Input data Start Marker
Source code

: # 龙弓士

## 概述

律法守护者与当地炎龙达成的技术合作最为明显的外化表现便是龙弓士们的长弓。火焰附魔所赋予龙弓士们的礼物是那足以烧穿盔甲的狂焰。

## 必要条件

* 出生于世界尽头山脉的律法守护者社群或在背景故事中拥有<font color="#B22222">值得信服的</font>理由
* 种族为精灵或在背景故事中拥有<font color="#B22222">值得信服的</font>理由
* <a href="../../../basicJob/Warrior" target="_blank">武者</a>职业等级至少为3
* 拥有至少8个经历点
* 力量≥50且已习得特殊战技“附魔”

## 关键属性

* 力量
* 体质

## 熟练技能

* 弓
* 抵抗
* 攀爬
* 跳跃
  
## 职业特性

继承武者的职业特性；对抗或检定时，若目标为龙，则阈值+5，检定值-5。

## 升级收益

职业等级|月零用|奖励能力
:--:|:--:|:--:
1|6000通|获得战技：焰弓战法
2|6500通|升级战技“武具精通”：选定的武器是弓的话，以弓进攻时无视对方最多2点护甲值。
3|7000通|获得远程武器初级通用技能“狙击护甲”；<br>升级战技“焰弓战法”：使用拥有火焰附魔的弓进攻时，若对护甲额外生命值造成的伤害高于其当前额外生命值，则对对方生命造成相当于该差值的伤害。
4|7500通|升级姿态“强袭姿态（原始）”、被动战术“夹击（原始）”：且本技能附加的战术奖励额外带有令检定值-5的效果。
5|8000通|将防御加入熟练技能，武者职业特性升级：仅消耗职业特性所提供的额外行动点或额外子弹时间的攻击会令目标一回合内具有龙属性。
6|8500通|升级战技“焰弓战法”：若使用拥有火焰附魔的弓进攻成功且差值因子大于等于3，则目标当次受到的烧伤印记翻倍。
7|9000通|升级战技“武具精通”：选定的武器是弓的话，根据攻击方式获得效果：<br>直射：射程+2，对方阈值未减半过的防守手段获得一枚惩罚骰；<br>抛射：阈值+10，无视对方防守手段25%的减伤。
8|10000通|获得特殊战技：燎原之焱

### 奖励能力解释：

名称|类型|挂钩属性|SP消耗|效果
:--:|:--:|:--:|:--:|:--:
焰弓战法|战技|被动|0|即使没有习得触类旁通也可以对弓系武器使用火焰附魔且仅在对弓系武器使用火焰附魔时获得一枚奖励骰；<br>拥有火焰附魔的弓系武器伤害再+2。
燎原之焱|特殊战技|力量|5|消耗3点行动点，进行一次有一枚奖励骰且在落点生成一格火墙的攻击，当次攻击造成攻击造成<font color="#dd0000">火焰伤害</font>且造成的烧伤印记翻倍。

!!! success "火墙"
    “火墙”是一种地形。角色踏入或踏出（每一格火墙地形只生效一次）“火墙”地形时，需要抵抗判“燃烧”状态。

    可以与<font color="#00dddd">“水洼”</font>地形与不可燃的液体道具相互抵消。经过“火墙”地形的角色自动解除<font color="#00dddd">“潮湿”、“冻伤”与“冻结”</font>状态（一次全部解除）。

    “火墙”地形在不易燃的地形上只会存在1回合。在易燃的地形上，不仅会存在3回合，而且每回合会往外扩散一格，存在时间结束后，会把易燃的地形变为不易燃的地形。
Input data End Marker
- [Exercise details]: Make an exact copy of every record listed above.

- [Output for this exercise]:
Source code

: # 龙弓士

## 概述

律法守护者与当地炎龙达成的技术合作最为明显的外化表现便是龙弓士们的长弓。火焰附魔所赋予龙弓士们的礼物是那足以烧穿盔甲的狂焰。

## 必要条件

* 出生于世界尽头山脉的律法守护者社群或在背景故事中拥有<font color="#B22222">值得信服的</font>理由
* 种族为精灵或在背景故事中拥有<font color="#B22222">值得信服的</font>理由
* <a href="../../../basicJob/Warrior" target="_blank">武者</a>职业等级至少为3
* 拥有至少8个经历点
* 力量≥50且已习得特殊战技“附魔”

## 关键属性

* 力量
* 体质

## 熟练技能

* 弓
* 抵抗
* 攀爬
* 跳跃
  
## 职业特性

继承武者的职业特性；对抗或检定时，若目标为龙，则阈值+5，检定值-5。

## 升级收益

职业等级|月零用|奖励能力
:--:|:--:|:--:
1|6000通|获得战技：焰弓战法
2|6500通|升级战技“武具精通”：选定的武器是弓的话，以弓进攻时无视对方最多2点护甲值。
3|7000通|获得远程武器初级通用技能“狙击护甲”；<br>升级战技“焰弓战法”：使用拥有火焰附魔的弓进攻时，若对护甲额外生命值造成的伤害高于其当前额外生命值，则对对方生命造成相当于该差值的伤害。
4|7500通|升级姿态“强袭姿态（原始）”、被动战术“夹击（原始）”：且本技能附加的战术奖励额外带有令检定值-5的效果。
5|8000通|将防御加入熟练技能，武者职业特性升级：仅消耗职业特性所提供的额外行动点或额外子弹时间的攻击会令目标一回合内具有龙属性。
6|8500通|升级战技“焰弓战法”：若使用拥有火焰附魔的弓进攻成功且差值因子大于等于3，则目标当次受到的烧伤印记翻倍。
7|9000通|升级战技“武具精通”：选定的武器是弓的话，根据攻击方式获得效果：<br>直射：射程+2，对方阈值未减半过的防守手段获得一枚惩罚骰；<br>抛射：阈值+10，无视对方防守手段25%的减伤。
8|10000通|获得特殊战技：燎原之焱

### 奖励能力解释：

名称|类型|挂钩属性|SP消耗|效果
:--:|:--:|:--:|:--:|:--:
焰弓战法|战技|被动|0|即使没有习得触类旁通也可以对弓系武器使用火焰附魔且仅在对弓系武器使用火焰附魔时获得一枚奖励骰；<br>拥有火焰附魔的弓系武器伤害再+2。
燎原之焱|特殊战技|力量|5|消耗3点行动点，进行一次有一枚奖励骰且在落点生成一格火墙的攻击，当次攻击造成攻击造成<font color="#dd0000">火焰伤害</font>且造成的烧伤印记翻倍。

!!! success "火墙"
    “火墙”是一种地形。角色踏入或踏出（每一格火墙地形只生效一次）“火墙”地形时，需要抵抗判“燃烧”状态。

    可以与<font color="#00dddd">“水洼”</font>地形与不可燃的液体道具相互抵消。经过“火墙”地形的角色自动解除<font color="#00dddd">“潮湿”、“冻伤”与“冻结”</font>状态（一次全部解除）。

    “火墙”地形在不易燃的地形上只会存在1回合。在易燃的地形上，不仅会存在3回合，而且每回合会往外扩散一格，存在时间结束后，会把易燃的地形变为不易燃的地形。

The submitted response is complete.